_Assignment_
Give back exactly the line containing "- Feature importance" together with all the lines after it, ending at the final line below.

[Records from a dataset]
+++

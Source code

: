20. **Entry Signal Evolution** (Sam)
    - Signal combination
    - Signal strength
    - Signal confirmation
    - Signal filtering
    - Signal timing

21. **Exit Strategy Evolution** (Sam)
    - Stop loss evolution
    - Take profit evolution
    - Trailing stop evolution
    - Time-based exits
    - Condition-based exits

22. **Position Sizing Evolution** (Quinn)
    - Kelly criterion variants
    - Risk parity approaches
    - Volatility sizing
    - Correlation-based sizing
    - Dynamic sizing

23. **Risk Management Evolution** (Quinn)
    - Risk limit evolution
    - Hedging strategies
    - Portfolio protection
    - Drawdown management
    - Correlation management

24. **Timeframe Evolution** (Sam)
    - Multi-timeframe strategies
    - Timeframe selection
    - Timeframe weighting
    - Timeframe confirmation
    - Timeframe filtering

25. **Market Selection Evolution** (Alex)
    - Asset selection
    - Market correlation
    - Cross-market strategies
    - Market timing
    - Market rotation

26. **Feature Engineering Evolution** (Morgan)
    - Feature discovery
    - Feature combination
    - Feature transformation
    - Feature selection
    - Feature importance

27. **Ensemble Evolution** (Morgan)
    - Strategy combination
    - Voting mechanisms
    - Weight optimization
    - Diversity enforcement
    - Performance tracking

+++

_Answer to this exercise_
    - Feature importance

27. **Ensemble Evolution** (Morgan)
    - Strategy combination
    - Voting mechanisms
    - Weight optimization
    - Diversity enforcement
    - Performance tracking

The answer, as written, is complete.